__Task description__. Starting with the line where "this information to deliver" appears, print every line through the end of the entries below exactly as it stands, and leave out the pictures.

(Source texts of formatted documents)

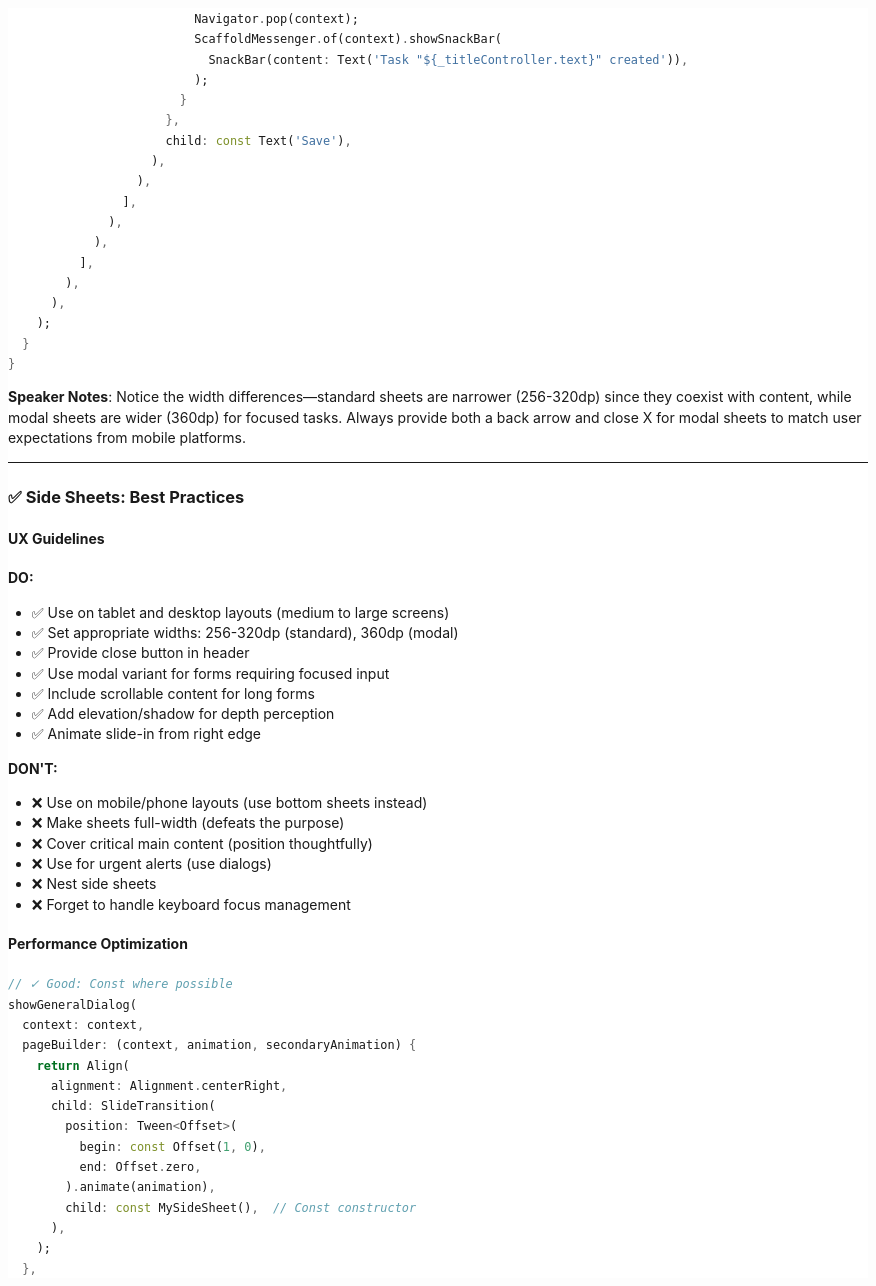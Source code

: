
 ```dart
                          Navigator.pop(context);
                          ScaffoldMessenger.of(context).showSnackBar(
                            SnackBar(content: Text('Task "${_titleController.text}" created')),
                          );
                        }
                      },
                      child: const Text('Save'),
                    ),
                  ),
                ],
              ),
            ),
          ],
        ),
      ),
    );
  }
}
```

**Speaker Notes**: Notice the width differences—standard sheets are narrower (256-320dp) since they coexist with content, while modal sheets are wider (360dp) for focused tasks. Always provide both a back arrow and close X for modal sheets to match user expectations from mobile platforms.

---

### ✅ Side Sheets: Best Practices

#### UX Guidelines

**DO:**
- ✅ Use on tablet and desktop layouts (medium to large screens)
- ✅ Set appropriate widths: 256-320dp (standard), 360dp (modal)
- ✅ Provide close button in header
- ✅ Use modal variant for forms requiring focused input
- ✅ Include scrollable content for long forms
- ✅ Add elevation/shadow for depth perception
- ✅ Animate slide-in from right edge

**DON'T:**
- ❌ Use on mobile/phone layouts (use bottom sheets instead)
- ❌ Make sheets full-width (defeats the purpose)
- ❌ Cover critical main content (position thoughtfully)
- ❌ Use for urgent alerts (use dialogs)
- ❌ Nest side sheets
- ❌ Forget to handle keyboard focus management

#### Performance Optimization

```dart
// ✓ Good: Const where possible
showGeneralDialog(
  context: context,
  pageBuilder: (context, animation, secondaryAnimation) {
    return Align(
      alignment: Alignment.centerRight,
      child: SlideTransition(
        position: Tween<Offset>(
          begin: const Offset(1, 0),
          end: Offset.zero,
        ).animate(animation),
        child: const MySideSheet(),  // Const constructor
      ),
    );
  },
```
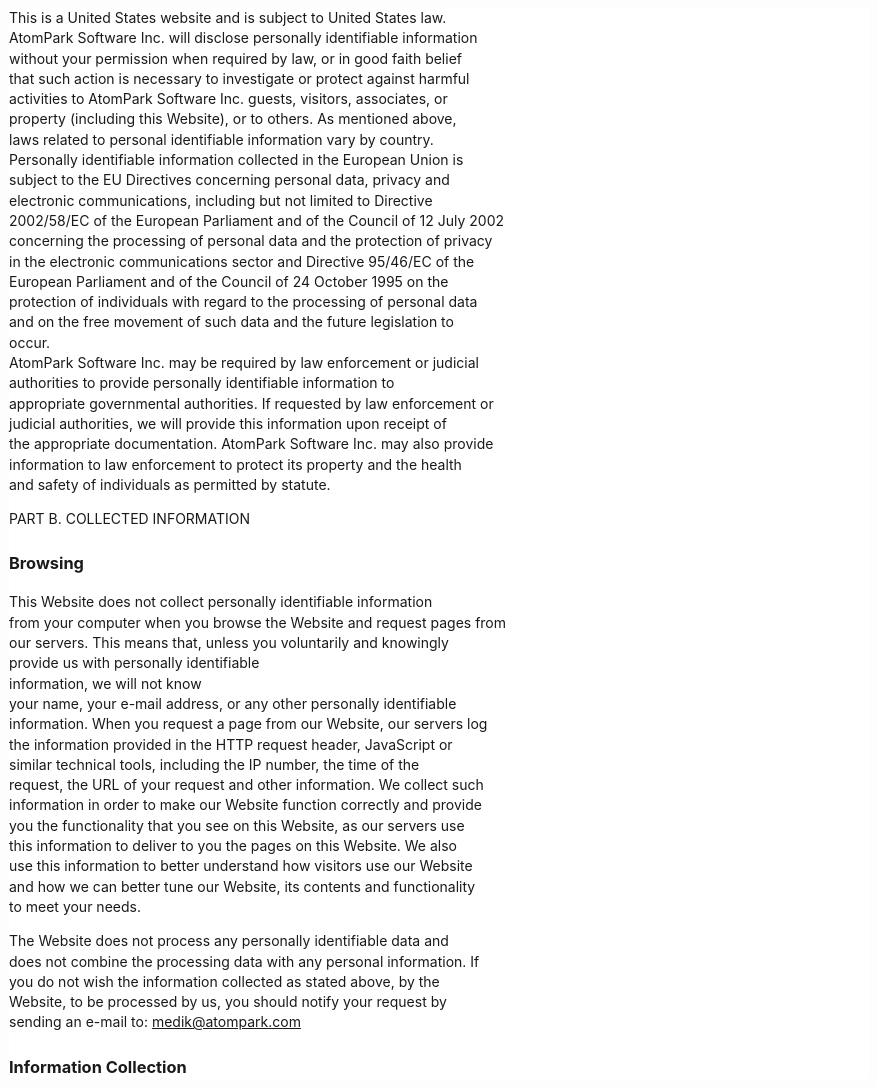 This is a United States website and is subject to United States law.  
AtomPark Software Inc. will disclose personally identifiable information  
without your permission when required by law, or in good faith belief  
that such action is necessary to investigate or protect against harmful  
activities to AtomPark Software Inc. guests, visitors, associates, or  
property (including this Website), or to others. As mentioned above,  
laws related to personal identifiable information vary by country.  
Personally identifiable information collected in the European Union is  
subject to the EU Directives concerning personal data, privacy and  
electronic communications, including but not limited to Directive  
2002/58/EC of the European Parliament and of the Council of 12 July 2002  
concerning the processing of personal data and the protection of privacy  
in the electronic communications sector and Directive 95/46/EC of the  
European Parliament and of the Council of 24 October 1995 on the  
protection of individuals with regard to the processing of personal data  
and on the free movement of such data and the future legislation to  
occur.  
AtomPark Software Inc. may be required by law enforcement or judicial  
authorities to provide personally identifiable information to  
appropriate governmental authorities. If requested by law enforcement or  
judicial authorities, we will provide this information upon receipt of  
the appropriate documentation. AtomPark Software Inc. may also provide  
information to law enforcement to protect its property and the health  
and safety of individuals as permitted by statute.

PART B. COLLECTED INFORMATION

### Browsing

This Website does not collect personally identifiable information  
from your computer when you browse the Website and request pages from  
our servers. This means that, unless you voluntarily and knowingly  
provide us with personally identifiable  
information, we will not know  
your name, your e-mail address, or any other personally identifiable  
information. When you request a page from our Website, our servers log  
the information provided in the HTTP request header, JavaScript or  
similar technical tools, including the IP number, the time of the  
request, the URL of your request and other information. We collect such  
information in order to make our Website function correctly and provide  
you the functionality that you see on this Website, as our servers use  
this information to deliver to you the pages on this Website. We also  
use this information to better understand how visitors use our Website  
and how we can better tune our Website, its contents and functionality  
to meet your needs.

The Website does not process any personally identifiable data and  
does not combine the processing data with any personal information. If  
you do not wish the information collected as stated above, by the  
Website, to be processed by us, you should notify your request by  
sending an e-mail to: medik@atompark.com

### Information Collection
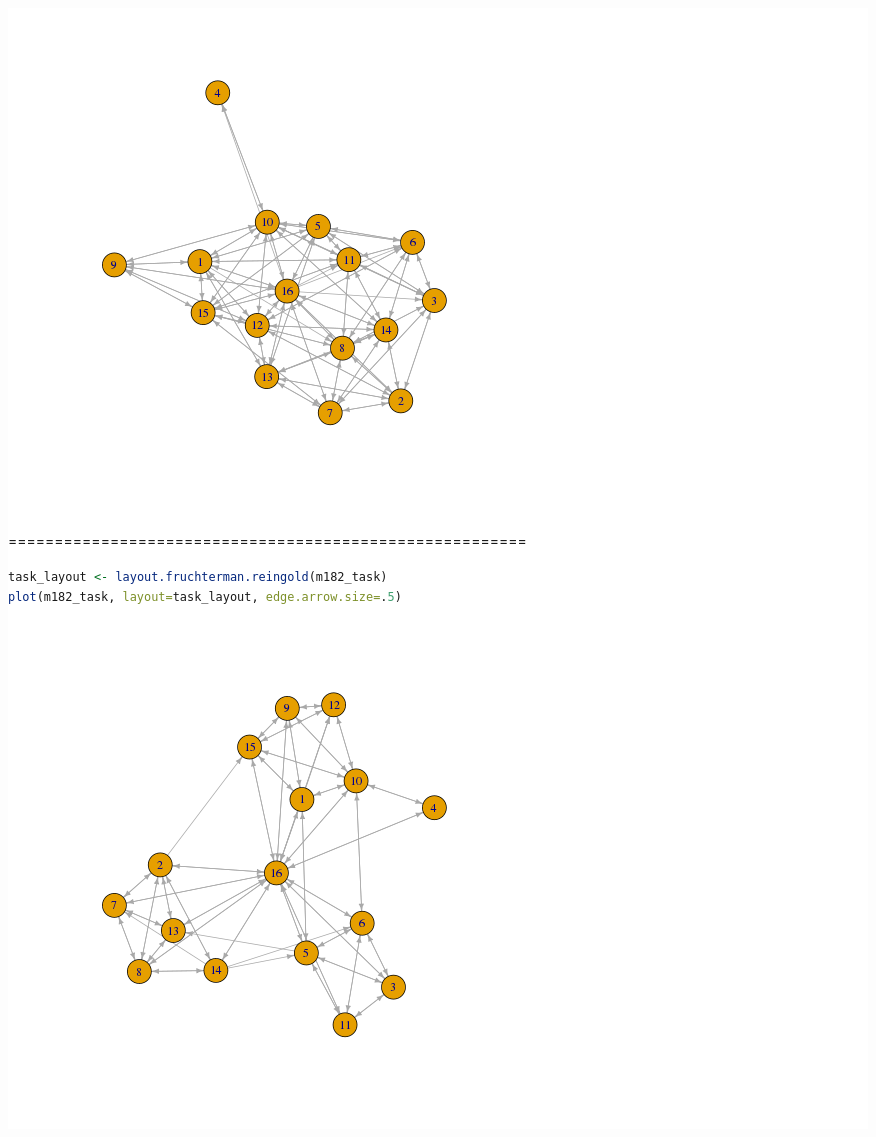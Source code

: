 ![plot of chunk unnamed-chunk-6](lab_3-figure/unnamed-chunk-6-1.png)


========================================================

```r
task_layout <- layout.fruchterman.reingold(m182_task)
plot(m182_task, layout=task_layout, edge.arrow.size=.5)
```

![plot of chunk unnamed-chunk-7](lab_3-figure/unnamed-chunk-7-1.png)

__Response below__.
this information to deliver to you the pages on this Website. We also  
use this information to better understand how visitors use our Website  
and how we can better tune our Website, its contents and functionality  
to meet your needs.

The Website does not process any personally identifiable data and  
does not combine the processing data with any personal information. If  
you do not wish the information collected as stated above, by the  
Website, to be processed by us, you should notify your request by  
sending an e-mail to: medik@atompark.com

### Information Collection
Source code

: ![plot of chunk unnamed-chunk-6](lab_3-figure/unnamed-chunk-6-1.png)


========================================================

```r
task_layout <- layout.fruchterman.reingold(m182_task)
plot(m182_task, layout=task_layout, edge.arrow.size=.5)
```

![plot of chunk unnamed-chunk-7](lab_3-figure/unnamed-chunk-7-1.png)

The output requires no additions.